------ MATERIAL PROVIDED ------
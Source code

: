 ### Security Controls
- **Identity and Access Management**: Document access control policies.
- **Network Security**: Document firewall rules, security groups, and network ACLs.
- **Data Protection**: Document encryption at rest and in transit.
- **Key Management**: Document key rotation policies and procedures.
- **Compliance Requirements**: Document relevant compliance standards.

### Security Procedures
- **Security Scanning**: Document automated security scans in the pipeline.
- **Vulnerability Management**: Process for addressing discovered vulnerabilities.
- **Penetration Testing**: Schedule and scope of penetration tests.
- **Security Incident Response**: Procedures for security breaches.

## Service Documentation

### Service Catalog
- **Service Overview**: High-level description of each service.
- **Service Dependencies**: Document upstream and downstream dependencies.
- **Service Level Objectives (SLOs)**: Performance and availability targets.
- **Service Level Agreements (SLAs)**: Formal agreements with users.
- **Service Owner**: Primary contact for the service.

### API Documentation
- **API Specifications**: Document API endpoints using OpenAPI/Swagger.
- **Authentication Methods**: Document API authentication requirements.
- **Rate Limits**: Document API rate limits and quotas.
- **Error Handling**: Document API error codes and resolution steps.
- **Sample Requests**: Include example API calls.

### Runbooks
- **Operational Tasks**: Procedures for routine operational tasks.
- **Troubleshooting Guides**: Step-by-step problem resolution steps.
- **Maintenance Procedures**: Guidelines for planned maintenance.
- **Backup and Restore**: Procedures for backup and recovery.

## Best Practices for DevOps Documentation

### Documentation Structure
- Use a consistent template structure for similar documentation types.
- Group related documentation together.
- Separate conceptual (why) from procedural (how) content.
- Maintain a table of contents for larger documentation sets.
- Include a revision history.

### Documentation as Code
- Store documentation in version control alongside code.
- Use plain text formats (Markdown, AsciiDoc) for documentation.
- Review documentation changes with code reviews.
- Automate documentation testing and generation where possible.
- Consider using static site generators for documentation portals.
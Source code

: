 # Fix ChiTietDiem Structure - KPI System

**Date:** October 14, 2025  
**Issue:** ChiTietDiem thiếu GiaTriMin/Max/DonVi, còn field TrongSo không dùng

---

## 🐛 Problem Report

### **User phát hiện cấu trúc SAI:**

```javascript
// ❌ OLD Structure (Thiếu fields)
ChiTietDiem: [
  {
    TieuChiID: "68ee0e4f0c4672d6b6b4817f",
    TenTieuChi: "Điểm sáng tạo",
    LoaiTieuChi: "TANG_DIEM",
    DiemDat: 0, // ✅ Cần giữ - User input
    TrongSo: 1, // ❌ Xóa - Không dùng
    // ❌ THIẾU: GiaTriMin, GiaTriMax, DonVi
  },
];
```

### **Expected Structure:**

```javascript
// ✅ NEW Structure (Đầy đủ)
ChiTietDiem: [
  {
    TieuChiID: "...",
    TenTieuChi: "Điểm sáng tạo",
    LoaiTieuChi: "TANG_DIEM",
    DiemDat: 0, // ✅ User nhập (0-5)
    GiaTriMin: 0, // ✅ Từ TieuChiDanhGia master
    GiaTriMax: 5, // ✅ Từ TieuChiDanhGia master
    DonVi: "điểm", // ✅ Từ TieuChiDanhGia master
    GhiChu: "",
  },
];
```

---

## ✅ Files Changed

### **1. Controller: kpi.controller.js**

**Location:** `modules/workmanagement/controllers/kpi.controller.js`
------
WORK TO BE COMPLETED: Begin with the first line of the listing and copy exactly through the line that contains "- **Vulnerability Management**: Process", please, keeping both ends and leaving out everything after.

EXERCISE ANSWER:
Source code

: ### Security Controls
- **Identity and Access Management**: Document access control policies.
- **Network Security**: Document firewall rules, security groups, and network ACLs.
- **Data Protection**: Document encryption at rest and in transit.
- **Key Management**: Document key rotation policies and procedures.
- **Compliance Requirements**: Document relevant compliance standards.

### Security Procedures
- **Security Scanning**: Document automated security scans in the pipeline.
- **Vulnerability Management**: Process for addressing discovered vulnerabilities.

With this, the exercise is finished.